Dr. Lofton, a clinical associate professor of surgery and medicine, and director, weight management program, NYU, Langone Health, explained to this news organization that she initiated the study after attending a “packed” session about post bariatric surgery weight regain at a prior American Society of Metabolic and Bariatric Surgery conference.
“The lecturers recommended conservative measures (such as reiterating the diet recommendations, exercise, [and] counseling), and revisional surgeries,” she said in an email, but at the time “there was no literature that provided direction on which pharmacotherapies are best for this population.”
It was known that decreases in endogenous GLP-1 levels coincide with weight regain, and liraglutide (Saxenda) was the only GLP-1 agonist approved for chronic weight management at the time, so she devised the current study protocol.
The findings are especially helpful for patients who are not candidates for bariatric surgery revisions, she noted. Further research is needed to investigate the effect of newer GLP-1 agonists, such as semaglutide (Wegovy), on weight regain following different types of bariatric surgery.
Asked to comment, Wendy C. King, PhD, who was not involved with this research, said that more than two-thirds of patients treated with 3 mg/day subcutaneous liraglutide injections in the current study lost at least 5% of their initial weight a year later, and 20% of them attained a weight as low as, or lower than, their lowest weight after bariatric surgery (nadir weight).
“The fact that both groups received lifestyle counseling from registered dietitians for just over a year, but only patients in the liraglutide group lost weight, on average, speaks to the difficulty of losing weight following weight regain post–bariatric surgery,” added Dr. King, an associate professor of epidemiology at the University of Pittsburgh, Pennsylvania.
This study “provides data that may help clinicians and patients understand the potential effect of adding liraglutide 3.0 mg/day to their weight loss efforts,” she told this news organization in an email.
However, “given that 42% of those on liraglutide reported gastrointestinal-related side effects, patients should also be counseled on this potential outcome and given suggestions for how to minimize such side effects,” Dr. King suggested.

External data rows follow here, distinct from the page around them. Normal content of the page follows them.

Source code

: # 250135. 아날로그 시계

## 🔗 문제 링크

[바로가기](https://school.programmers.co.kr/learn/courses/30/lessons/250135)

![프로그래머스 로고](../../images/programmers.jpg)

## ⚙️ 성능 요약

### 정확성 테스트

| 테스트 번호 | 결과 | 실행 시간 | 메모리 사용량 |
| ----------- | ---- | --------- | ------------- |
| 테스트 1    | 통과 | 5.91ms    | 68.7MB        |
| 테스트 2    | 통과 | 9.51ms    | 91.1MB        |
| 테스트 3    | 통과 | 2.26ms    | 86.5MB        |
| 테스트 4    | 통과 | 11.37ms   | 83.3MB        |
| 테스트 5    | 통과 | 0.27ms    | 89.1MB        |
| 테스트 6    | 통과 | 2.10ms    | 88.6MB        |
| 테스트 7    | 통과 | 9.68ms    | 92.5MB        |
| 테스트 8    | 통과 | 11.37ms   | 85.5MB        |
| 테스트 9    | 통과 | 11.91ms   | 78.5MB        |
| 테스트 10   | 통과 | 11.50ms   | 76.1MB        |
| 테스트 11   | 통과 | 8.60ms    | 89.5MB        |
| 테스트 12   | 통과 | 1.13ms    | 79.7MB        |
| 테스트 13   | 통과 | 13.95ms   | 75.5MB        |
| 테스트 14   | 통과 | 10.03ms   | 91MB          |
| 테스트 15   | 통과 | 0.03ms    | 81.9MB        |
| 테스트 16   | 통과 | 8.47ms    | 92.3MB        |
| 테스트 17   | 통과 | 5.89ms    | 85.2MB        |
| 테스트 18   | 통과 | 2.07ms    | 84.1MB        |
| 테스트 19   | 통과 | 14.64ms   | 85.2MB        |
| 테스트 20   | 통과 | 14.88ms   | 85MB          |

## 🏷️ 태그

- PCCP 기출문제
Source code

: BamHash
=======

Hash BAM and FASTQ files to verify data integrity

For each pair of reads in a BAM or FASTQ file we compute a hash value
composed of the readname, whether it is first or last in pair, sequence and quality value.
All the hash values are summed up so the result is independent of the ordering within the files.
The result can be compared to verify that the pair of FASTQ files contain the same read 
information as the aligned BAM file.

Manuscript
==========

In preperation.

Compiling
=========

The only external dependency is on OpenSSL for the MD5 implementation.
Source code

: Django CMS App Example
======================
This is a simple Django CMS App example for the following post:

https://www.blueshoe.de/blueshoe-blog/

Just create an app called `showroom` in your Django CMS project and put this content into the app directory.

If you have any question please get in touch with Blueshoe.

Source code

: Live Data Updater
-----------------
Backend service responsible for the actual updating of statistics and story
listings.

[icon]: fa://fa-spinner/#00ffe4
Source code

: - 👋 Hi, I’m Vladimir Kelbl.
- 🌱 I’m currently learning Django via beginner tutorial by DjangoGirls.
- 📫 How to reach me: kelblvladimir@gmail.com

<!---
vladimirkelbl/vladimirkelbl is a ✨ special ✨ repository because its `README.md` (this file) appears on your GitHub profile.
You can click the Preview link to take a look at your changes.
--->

Weight regain common, repeat surgery entails risk
Weight regain is common even years after bariatric surgery. Repeat surgery entails some risk, and lifestyle approaches alone are rarely successful in reversing weight regain, Dr. Lofton told the audience.
The researchers enrolled 132 adults who had a mean weight of 134 kg (295 pounds) when they underwent RYGB, and who lost at least 25% of their initial weight (mean weight loss of 38%) after the surgery, but who also regained at least 10% of their initial weight.
At enrollment of the current study (baseline), the patients had had RYGB 18 months to 10 years earlier (mean 5.7 years earlier) and now had a mean weight of 99 kg (218 pounds) and a mean BMI of 35.6 kg/m2. None of the patients had diabetes.
The patients were randomized to receive liraglutide (n = 89, 84% women) or placebo (n = 43, 88% women) for 56 weeks.
They were a mean age of 48 years, and about 59% were White and 25% were Black.
All patients had clinic visits every 3 months where they received lifestyle counseling from a registered dietitian.
At 12 months, patients in the liraglutide group had lost a mean of 8.8% of their baseline weight, whereas those in the placebo group had gained a mean of 1.48% of their baseline weight.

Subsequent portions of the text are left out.